Pour prologue, Tania Gheerbrant créé une nouvelle installation vidéo qui examine simultanément le rapport entre le temps réel, le temps différé et les liens sous-jacents entre ces deux médiums : vidéo et performance. Conçues comme des performances filmées, les vidéos de Tania Gheerbrant sont toujours interprétées par un groupe d’amis qui se laisse envahir dans son intimité. Dans cette nouvelle pièce, le protocole invite les protagonistes à simuler et rejouer des paroles déjà écrites et pré-enregistrées. Cet échange en monologue, où les performeurs ne sont plus que des incarnations de la parole, questionne notre rapport à l’autre et à soi dans un monde contemporain où le smartphone est devenu roi. Une réflexion mise en exergue dans un décor rempli de mousse, un espace mou dans lequel ce groupe d’individus s’affalent autour de deux sculptures table-fontaines aux flux continus et infinis – auxquelles ils s’abreuvent. Faisant référence à l’idée du mou politique, au confort et à l’enlisement dans le lieu commun, la mousse dans sa constitution alvéolaire évoque à l’opposé la théorie du multivers et sa conception de l’univers  à  un niveau atomique. De l’un à l’universelle, Gheerbrant tente de décortiquer nos  manières d’être au monde – comment y survivre et comment y trouver sa place. Entre le liquide, le mou, le multiple et l’éveil – politique, social et psychologique.

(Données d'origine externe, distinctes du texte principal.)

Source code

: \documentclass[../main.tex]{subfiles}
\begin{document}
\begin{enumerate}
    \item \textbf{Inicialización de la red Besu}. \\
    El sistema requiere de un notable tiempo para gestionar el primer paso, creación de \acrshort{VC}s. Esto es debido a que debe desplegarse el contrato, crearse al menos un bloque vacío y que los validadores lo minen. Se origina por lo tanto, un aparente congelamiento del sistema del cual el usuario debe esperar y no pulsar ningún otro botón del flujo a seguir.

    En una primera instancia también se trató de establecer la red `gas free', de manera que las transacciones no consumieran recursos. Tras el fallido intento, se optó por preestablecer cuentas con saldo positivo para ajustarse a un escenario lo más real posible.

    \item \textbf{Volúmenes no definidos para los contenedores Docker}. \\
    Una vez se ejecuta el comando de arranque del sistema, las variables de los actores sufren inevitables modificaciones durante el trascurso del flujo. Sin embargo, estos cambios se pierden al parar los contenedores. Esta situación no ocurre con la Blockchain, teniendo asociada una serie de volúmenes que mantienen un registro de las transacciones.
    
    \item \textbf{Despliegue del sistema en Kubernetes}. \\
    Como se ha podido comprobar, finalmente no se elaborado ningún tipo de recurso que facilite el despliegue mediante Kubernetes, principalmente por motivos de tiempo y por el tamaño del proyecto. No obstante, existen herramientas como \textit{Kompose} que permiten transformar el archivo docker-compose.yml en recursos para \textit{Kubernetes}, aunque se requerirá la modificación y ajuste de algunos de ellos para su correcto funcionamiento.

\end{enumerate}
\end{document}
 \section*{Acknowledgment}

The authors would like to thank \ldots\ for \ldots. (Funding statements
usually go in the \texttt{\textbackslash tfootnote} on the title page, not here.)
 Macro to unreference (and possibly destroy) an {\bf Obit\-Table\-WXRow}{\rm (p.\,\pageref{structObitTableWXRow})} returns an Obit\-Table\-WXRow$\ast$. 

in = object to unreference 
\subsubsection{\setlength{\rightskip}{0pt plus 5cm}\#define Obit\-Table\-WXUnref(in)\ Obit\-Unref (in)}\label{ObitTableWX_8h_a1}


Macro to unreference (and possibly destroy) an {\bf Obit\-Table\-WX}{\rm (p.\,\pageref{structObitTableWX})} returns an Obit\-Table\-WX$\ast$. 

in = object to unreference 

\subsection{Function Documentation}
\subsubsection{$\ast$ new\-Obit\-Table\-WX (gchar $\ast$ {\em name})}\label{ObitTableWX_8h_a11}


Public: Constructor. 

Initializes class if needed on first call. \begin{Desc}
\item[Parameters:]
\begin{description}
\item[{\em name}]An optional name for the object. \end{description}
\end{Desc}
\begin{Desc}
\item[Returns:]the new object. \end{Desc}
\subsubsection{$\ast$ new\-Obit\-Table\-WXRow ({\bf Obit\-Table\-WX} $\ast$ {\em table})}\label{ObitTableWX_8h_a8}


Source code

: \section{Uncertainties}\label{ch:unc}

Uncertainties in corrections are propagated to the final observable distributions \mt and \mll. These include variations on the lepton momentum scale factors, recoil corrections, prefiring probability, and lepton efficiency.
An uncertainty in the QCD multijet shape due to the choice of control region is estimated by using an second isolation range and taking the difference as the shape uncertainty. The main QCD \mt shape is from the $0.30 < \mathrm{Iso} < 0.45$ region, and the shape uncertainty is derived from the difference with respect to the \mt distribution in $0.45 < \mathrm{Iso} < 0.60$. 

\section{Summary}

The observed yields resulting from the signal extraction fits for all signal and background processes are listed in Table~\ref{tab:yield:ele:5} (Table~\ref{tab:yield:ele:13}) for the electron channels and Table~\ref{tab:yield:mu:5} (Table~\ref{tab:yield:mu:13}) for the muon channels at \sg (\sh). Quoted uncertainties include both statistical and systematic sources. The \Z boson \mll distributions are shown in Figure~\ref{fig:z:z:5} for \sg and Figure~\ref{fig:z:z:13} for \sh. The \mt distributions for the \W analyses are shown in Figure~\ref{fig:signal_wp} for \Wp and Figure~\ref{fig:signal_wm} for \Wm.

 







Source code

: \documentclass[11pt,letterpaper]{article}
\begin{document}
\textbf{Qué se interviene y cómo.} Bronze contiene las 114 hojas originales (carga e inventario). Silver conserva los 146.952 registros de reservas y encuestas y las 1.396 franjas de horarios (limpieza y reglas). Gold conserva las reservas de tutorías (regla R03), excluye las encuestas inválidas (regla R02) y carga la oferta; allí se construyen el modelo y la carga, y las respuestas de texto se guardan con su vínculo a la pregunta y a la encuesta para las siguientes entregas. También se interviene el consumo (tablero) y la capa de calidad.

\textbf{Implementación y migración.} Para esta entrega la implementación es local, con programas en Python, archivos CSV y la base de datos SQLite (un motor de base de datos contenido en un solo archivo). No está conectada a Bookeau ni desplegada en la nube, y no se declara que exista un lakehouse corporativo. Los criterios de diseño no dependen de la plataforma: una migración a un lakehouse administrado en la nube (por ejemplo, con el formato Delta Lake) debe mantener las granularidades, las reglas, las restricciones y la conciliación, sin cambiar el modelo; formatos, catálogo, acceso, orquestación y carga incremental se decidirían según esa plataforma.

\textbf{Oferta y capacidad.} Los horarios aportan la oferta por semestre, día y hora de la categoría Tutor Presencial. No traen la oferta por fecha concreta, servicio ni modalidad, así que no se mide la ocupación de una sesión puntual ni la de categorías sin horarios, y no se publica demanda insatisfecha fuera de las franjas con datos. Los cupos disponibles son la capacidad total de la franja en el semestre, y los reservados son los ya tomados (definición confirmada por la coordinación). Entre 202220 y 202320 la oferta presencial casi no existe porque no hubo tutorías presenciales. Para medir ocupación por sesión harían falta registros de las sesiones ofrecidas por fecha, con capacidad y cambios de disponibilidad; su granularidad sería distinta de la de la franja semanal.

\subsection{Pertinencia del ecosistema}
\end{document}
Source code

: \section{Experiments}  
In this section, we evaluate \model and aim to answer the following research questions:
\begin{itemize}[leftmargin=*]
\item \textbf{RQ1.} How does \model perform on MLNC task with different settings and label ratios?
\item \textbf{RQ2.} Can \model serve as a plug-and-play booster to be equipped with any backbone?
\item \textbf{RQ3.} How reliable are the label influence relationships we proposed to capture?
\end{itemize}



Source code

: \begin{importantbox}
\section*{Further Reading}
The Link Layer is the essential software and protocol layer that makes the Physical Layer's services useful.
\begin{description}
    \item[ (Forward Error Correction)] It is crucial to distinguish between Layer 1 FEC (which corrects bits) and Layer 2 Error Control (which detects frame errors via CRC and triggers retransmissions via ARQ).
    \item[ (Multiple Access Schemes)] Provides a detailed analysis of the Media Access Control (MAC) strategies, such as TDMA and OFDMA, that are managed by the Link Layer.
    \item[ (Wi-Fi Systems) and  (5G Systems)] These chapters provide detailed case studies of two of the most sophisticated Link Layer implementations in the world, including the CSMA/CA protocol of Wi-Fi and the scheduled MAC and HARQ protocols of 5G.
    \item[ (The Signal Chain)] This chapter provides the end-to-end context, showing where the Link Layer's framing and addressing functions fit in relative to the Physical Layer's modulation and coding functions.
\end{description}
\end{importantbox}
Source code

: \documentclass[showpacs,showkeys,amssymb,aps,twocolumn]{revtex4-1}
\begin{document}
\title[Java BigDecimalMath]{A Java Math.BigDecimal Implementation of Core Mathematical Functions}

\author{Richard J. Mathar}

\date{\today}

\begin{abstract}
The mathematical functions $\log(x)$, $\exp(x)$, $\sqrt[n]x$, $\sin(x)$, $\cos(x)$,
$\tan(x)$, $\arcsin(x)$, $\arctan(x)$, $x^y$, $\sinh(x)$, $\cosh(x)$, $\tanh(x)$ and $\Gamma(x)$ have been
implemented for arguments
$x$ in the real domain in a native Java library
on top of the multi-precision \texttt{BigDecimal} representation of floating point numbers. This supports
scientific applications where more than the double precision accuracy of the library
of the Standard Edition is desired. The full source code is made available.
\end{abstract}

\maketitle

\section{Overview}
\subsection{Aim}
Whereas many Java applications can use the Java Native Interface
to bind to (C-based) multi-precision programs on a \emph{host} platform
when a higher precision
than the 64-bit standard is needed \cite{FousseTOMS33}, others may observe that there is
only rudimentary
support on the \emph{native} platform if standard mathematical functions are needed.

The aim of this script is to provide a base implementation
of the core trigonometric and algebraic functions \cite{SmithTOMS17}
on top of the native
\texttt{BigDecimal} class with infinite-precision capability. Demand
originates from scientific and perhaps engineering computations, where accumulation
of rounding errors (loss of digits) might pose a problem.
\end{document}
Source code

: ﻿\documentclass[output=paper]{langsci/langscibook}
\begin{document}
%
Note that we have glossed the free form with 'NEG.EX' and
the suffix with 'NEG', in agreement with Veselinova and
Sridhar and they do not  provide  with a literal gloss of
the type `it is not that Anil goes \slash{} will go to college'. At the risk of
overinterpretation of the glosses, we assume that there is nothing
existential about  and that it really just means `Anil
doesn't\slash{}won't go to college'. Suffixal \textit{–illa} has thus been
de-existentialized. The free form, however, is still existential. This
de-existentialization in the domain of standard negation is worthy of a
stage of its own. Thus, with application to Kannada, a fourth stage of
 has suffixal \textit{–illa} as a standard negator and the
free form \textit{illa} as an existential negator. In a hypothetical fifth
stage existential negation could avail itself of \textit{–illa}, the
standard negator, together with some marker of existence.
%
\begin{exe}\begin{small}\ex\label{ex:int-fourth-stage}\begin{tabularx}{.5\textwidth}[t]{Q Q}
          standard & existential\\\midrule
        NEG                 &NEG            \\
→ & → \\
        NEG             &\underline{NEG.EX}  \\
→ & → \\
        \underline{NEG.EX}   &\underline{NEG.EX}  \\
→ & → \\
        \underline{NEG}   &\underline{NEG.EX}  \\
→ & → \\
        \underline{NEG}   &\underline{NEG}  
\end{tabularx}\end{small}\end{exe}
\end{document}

Diplômée des Beaux Arts de Paris en 2017, Tania Gheerbrant a récemment présentée son travail à In Plano, Île-Saint-Denis (2019) ; the Other Art Fair, Turin (2018), Palais Bondy, Lyon (2018) ; FIB – Festival Internationale de Bagnolet (2018) ; La panacée, Montpellier (2019) ; l’espace Delrue, Nantes (2017). Tania Gheerbrant est également présidente de l’artist-run- space In plano à l’Île-Saint-Denis et a été membre fondateur du Praticable à Rennes.

Image : Tania Gheerbrant et Mahalia Khönke-jehl, Absoluts, co-production La Panacée / Moco, 2019, plâtre, métal, écran, pied, vidéo 4k couleur muet, 6 min en boucle, 300 x 350 cm. Courtesy les artistes.